▸ Directions
Check each line of the data below for the string "Canvas". Then give the number of lines that have it, without anything else.

▸ Data provided
◇ ◇ ◇ ◇ ◇ ◇ ◇
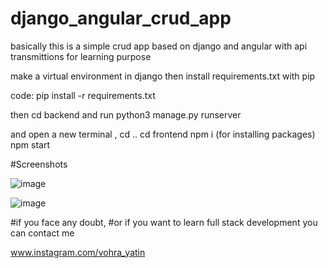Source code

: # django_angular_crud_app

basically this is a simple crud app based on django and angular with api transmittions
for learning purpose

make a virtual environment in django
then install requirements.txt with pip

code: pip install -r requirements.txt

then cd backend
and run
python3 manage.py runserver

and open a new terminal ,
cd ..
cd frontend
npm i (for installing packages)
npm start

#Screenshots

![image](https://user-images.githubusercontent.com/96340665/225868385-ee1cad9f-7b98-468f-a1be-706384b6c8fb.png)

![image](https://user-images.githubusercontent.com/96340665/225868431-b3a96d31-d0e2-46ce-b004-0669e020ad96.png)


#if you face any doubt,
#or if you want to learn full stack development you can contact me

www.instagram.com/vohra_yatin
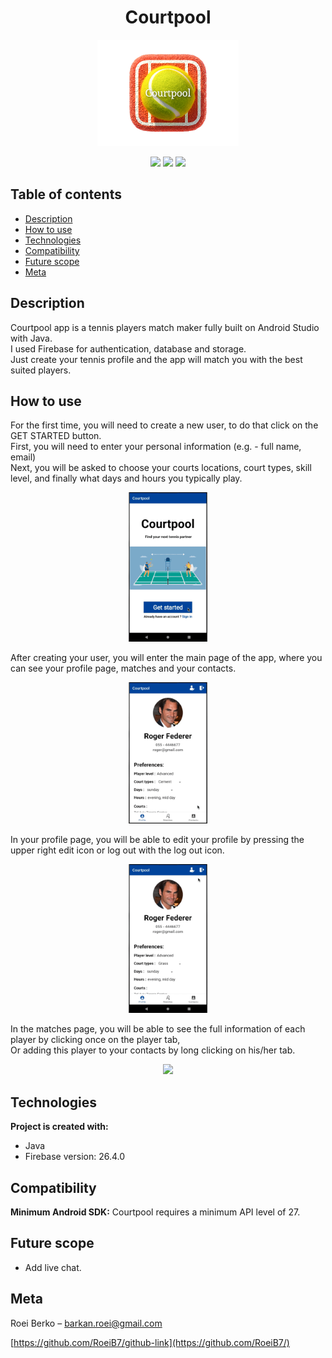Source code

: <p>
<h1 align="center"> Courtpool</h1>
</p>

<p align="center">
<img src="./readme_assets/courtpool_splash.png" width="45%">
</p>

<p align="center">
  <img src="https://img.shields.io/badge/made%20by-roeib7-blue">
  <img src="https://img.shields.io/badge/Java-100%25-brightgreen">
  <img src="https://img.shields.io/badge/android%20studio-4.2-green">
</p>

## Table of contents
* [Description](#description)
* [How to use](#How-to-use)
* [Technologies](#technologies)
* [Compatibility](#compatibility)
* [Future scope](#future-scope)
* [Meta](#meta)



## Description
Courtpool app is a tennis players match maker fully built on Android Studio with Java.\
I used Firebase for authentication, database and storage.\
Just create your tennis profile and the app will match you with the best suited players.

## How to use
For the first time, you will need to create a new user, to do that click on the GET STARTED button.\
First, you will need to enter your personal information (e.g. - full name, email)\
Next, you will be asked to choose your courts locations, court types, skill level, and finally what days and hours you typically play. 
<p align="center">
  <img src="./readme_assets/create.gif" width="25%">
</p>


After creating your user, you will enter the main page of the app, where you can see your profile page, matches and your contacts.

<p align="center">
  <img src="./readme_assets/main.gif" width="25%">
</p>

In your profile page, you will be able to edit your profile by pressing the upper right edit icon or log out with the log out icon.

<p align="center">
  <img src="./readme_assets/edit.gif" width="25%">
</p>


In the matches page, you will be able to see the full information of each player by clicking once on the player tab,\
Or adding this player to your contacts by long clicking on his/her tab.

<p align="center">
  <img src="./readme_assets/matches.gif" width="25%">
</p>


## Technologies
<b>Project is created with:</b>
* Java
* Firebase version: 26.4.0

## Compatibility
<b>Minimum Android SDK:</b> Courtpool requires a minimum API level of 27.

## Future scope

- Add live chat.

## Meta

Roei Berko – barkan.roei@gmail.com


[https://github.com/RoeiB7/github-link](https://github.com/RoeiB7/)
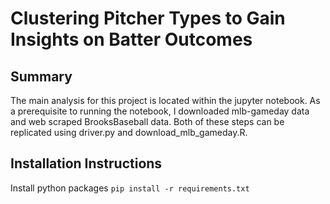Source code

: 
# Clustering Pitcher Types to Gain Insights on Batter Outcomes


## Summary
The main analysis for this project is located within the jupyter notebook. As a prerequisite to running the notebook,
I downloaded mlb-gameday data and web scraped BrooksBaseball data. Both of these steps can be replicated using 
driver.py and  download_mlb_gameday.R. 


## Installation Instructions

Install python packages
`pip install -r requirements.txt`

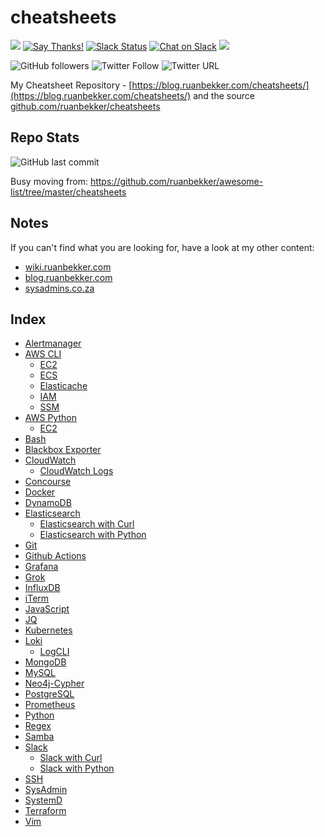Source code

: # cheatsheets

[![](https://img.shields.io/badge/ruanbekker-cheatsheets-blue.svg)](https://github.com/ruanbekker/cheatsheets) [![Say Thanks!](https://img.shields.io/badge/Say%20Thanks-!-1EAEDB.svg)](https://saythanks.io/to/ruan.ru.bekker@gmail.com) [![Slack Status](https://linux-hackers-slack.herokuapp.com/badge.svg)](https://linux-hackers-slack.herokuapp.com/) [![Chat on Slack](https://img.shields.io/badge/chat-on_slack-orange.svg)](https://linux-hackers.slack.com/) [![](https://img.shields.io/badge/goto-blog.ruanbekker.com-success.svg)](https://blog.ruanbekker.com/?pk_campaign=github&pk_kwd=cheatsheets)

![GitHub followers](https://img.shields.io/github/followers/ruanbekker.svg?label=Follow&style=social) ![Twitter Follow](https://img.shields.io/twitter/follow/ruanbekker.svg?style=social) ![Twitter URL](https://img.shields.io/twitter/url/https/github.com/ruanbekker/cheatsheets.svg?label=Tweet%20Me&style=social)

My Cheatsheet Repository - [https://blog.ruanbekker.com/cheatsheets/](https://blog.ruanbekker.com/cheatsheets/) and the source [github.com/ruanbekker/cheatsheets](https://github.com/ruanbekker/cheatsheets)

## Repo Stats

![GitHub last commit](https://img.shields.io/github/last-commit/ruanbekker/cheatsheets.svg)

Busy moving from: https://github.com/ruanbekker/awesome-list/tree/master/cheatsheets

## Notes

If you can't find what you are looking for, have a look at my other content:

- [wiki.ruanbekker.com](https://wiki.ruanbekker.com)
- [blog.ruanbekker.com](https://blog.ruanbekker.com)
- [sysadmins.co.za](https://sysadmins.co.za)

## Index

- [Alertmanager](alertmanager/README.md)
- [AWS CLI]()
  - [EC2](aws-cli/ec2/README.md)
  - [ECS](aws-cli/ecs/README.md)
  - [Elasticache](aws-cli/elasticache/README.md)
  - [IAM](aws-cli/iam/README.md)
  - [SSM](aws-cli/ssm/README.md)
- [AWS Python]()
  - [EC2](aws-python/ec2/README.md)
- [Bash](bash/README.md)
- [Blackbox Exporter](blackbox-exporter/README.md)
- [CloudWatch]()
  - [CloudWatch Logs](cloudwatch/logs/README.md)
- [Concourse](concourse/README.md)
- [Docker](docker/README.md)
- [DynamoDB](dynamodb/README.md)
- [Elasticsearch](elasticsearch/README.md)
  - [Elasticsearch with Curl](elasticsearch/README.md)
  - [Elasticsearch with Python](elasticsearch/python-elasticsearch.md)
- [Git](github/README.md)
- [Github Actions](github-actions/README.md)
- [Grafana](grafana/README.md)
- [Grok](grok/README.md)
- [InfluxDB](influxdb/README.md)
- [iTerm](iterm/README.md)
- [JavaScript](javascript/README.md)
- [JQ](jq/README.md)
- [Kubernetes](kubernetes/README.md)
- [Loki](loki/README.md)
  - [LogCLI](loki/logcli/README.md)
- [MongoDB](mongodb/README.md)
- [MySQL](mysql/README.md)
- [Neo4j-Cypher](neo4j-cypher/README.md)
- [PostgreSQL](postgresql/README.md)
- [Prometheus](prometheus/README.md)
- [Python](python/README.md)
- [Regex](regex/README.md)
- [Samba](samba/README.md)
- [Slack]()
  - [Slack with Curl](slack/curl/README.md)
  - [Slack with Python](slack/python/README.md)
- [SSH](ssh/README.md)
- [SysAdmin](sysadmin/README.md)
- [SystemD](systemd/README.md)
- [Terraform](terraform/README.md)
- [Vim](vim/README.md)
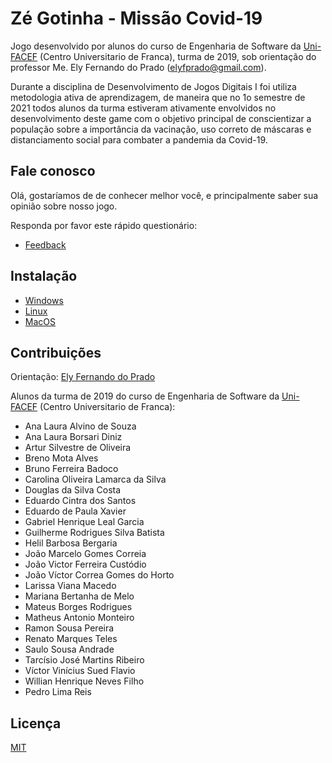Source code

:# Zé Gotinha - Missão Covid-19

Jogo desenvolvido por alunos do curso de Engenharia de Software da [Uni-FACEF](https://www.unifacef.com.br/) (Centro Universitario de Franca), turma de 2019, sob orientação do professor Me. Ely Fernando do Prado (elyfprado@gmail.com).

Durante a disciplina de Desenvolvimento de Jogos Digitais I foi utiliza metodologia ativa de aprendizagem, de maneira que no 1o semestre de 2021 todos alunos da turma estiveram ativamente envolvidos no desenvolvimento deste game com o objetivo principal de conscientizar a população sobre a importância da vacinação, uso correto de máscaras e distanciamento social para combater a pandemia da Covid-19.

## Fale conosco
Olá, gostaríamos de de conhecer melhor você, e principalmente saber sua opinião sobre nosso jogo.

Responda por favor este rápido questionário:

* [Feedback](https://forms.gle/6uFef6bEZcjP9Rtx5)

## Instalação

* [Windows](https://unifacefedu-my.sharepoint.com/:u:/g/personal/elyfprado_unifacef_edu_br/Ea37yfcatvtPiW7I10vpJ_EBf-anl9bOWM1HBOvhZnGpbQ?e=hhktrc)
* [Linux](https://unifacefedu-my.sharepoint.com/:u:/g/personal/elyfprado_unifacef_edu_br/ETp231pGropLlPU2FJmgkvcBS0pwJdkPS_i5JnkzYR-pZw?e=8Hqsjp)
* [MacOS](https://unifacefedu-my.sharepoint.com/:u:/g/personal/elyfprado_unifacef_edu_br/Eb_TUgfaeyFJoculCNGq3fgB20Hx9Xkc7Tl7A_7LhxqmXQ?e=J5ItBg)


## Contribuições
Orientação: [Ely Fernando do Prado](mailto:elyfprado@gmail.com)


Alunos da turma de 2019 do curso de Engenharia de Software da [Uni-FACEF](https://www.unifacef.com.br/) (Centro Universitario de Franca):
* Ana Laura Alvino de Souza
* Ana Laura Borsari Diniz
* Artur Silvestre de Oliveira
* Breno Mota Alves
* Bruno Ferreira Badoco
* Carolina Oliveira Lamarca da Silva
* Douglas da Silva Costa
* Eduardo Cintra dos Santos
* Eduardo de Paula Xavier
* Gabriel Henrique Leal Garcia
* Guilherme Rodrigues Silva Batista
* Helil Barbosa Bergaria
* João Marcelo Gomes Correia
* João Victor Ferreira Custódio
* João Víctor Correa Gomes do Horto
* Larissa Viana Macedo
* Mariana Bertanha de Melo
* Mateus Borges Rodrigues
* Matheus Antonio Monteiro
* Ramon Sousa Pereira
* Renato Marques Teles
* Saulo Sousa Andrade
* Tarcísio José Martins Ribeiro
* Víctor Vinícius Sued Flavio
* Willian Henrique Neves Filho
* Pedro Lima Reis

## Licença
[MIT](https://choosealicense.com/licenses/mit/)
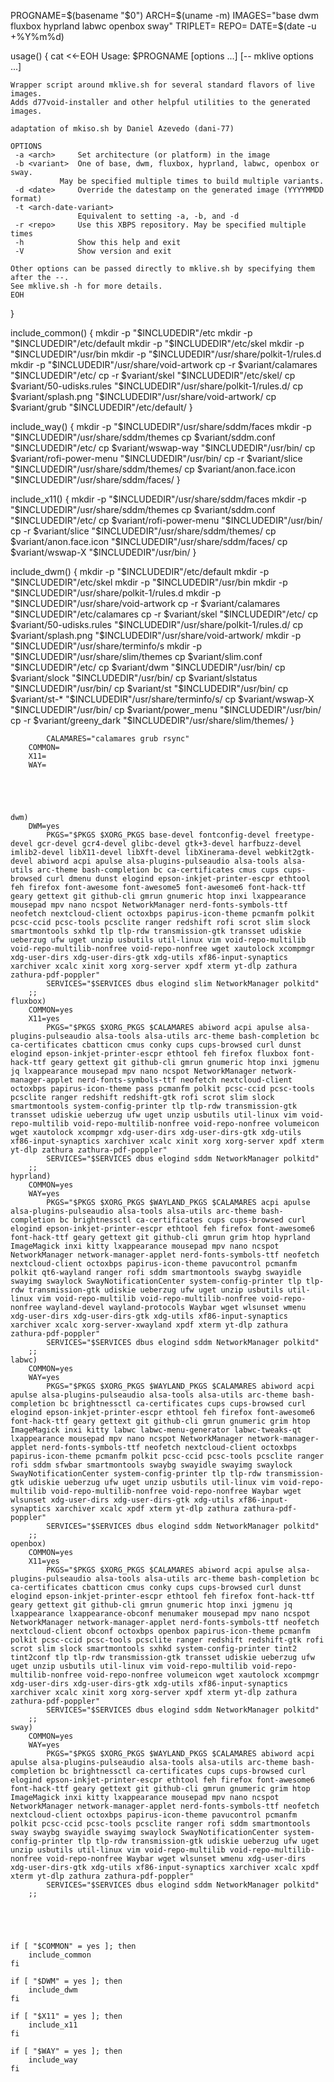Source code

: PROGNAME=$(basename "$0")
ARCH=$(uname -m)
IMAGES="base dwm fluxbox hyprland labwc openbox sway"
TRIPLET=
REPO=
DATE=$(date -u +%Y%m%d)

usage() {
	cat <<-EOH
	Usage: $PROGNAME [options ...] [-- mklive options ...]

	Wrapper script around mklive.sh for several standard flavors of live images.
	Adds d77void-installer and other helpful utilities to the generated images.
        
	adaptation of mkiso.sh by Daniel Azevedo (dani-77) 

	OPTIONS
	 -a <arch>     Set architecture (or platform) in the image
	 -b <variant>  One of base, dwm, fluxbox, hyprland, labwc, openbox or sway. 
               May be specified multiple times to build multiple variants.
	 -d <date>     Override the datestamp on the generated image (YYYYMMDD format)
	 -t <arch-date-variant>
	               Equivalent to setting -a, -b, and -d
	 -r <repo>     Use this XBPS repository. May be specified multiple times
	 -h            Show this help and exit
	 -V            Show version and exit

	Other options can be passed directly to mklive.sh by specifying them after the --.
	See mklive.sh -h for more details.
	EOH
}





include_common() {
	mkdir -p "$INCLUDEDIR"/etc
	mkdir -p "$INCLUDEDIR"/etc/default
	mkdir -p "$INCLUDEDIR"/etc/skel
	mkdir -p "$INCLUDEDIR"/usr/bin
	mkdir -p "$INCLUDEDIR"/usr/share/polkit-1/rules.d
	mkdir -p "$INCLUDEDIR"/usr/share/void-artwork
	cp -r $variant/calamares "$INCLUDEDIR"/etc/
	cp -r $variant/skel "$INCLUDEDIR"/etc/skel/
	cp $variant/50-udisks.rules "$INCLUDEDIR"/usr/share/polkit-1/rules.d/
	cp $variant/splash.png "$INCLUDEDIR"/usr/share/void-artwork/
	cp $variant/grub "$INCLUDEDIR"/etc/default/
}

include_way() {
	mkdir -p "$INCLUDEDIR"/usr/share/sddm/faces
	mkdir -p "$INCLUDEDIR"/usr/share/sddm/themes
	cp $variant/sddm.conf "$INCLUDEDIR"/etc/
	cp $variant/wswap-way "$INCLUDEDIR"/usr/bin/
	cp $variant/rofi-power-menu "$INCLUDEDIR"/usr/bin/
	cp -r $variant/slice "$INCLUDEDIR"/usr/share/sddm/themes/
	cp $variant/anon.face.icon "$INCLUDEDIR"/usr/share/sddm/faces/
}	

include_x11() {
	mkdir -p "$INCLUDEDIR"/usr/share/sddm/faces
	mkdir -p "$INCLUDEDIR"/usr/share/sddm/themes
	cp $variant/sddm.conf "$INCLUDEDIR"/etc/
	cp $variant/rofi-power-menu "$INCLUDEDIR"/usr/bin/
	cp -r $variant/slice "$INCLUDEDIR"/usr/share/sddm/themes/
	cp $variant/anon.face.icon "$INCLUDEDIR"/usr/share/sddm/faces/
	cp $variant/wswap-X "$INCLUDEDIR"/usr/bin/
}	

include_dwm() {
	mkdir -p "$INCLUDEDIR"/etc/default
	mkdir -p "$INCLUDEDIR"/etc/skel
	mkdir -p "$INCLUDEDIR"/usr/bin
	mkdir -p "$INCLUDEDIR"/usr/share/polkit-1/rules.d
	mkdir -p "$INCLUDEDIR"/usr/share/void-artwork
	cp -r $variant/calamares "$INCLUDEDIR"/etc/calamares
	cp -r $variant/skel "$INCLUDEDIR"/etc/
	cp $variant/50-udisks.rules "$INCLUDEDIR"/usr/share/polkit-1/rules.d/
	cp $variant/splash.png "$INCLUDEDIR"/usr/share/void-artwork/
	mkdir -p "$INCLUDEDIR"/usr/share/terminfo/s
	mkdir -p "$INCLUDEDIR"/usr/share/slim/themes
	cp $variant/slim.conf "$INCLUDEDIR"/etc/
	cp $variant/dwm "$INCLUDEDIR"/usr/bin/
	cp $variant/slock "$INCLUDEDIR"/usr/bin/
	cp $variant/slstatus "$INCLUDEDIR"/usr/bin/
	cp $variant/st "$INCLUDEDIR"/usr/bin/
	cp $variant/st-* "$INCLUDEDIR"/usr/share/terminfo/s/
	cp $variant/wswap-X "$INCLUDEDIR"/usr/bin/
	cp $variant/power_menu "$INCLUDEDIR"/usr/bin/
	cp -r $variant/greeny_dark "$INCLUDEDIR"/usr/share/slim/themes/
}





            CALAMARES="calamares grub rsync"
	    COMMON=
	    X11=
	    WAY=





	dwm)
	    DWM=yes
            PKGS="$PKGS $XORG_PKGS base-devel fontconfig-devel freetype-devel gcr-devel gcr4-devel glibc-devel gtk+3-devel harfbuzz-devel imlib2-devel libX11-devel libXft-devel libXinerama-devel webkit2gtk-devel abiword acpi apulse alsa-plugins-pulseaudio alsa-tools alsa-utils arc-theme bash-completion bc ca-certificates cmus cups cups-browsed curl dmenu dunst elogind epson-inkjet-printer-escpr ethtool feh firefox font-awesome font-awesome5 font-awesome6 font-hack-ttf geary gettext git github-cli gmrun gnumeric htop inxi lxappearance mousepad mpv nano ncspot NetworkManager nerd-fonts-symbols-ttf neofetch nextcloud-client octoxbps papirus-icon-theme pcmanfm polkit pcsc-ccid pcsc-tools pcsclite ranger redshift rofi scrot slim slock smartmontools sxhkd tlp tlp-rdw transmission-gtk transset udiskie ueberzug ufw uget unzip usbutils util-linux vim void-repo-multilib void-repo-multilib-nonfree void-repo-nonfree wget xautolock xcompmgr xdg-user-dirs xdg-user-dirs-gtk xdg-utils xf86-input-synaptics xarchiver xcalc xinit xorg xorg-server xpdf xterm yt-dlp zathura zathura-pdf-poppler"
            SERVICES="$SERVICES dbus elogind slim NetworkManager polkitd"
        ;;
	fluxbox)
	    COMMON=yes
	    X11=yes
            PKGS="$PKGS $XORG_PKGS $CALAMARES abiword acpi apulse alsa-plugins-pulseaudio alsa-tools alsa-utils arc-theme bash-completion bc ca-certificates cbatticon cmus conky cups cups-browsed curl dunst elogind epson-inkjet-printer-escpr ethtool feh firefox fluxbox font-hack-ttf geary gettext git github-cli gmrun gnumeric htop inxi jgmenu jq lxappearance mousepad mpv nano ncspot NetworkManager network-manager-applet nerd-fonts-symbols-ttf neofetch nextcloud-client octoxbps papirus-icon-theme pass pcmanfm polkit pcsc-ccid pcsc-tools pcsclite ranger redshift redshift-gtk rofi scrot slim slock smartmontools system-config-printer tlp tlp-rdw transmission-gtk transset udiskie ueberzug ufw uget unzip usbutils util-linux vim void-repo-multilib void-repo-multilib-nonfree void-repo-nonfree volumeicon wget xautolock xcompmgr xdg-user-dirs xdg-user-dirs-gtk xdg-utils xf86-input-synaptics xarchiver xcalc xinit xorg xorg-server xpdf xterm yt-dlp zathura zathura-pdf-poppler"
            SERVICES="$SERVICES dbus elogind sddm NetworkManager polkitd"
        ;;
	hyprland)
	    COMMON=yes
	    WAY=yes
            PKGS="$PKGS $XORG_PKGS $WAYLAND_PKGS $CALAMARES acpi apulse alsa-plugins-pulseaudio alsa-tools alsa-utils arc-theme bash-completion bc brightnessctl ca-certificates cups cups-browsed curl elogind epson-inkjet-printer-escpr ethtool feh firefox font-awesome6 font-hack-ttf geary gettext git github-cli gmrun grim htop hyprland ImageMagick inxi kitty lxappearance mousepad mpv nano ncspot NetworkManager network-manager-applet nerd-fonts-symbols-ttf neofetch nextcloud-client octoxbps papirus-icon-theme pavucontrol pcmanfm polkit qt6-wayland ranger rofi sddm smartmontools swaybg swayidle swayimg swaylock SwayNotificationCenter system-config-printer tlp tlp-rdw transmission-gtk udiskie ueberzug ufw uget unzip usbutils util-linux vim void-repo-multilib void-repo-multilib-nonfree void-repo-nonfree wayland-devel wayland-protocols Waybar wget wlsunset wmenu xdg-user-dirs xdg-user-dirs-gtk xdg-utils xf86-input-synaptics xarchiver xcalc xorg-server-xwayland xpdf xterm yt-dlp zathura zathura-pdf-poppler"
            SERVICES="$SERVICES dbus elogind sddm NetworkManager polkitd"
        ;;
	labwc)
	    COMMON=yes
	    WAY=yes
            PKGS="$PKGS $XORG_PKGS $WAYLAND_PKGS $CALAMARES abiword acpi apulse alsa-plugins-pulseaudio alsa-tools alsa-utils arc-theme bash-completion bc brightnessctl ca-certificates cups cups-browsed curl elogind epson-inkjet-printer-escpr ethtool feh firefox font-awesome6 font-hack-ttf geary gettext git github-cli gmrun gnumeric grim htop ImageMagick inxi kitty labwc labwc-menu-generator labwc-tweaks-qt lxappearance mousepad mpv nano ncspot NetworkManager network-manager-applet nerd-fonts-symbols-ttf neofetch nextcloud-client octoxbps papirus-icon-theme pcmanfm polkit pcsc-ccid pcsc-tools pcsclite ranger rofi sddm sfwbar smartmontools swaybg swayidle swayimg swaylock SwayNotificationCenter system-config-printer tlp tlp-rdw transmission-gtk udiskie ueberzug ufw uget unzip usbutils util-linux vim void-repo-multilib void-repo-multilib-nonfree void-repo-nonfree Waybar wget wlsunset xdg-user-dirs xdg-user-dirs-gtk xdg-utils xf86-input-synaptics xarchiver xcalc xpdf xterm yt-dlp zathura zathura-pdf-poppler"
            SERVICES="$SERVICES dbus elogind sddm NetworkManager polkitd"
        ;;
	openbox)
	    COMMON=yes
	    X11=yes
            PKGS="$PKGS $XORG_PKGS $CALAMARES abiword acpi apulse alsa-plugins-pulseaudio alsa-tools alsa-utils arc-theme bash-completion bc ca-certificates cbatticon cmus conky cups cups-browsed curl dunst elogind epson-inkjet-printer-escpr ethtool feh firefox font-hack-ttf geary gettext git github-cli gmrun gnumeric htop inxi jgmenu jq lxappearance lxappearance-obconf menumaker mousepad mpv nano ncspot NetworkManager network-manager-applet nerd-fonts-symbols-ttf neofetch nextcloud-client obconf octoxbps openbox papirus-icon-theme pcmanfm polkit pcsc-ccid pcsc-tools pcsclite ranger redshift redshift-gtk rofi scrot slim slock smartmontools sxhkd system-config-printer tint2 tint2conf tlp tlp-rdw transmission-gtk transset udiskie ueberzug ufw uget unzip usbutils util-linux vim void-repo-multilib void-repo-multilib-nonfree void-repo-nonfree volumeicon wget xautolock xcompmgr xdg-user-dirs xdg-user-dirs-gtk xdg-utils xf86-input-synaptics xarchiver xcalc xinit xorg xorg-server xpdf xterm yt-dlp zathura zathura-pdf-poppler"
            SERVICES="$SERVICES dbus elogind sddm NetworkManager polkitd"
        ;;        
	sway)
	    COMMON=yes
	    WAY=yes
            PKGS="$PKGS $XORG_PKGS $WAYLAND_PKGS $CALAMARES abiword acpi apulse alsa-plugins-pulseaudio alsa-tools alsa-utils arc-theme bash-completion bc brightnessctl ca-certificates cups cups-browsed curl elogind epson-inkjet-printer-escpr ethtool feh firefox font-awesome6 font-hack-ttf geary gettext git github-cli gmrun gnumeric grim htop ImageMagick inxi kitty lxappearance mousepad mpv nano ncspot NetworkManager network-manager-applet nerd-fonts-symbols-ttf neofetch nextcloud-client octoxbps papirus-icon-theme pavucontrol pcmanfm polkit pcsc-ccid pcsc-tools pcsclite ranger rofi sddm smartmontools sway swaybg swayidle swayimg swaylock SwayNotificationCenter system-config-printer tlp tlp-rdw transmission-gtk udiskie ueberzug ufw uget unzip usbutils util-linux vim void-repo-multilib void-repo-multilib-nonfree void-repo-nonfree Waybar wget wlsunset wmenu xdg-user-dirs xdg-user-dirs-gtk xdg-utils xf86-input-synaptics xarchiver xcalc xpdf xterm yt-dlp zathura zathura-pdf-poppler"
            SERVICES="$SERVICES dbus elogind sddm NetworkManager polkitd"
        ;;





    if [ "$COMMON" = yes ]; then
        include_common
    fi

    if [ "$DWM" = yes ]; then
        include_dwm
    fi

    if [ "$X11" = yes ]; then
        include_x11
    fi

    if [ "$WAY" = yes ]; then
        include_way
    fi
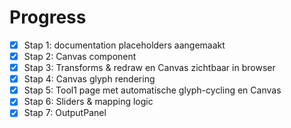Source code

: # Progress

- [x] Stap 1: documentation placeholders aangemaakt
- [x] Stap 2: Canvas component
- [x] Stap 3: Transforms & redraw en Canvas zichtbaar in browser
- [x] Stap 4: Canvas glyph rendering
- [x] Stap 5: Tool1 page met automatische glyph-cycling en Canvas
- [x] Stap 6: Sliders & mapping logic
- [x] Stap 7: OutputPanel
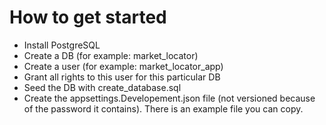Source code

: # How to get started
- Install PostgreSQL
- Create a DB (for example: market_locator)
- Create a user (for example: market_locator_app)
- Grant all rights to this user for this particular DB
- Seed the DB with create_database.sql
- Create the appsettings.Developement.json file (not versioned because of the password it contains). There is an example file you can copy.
◇ ◇ ◇ ◇ ◇ ◇ ◇
▸ Answer for this exercise
4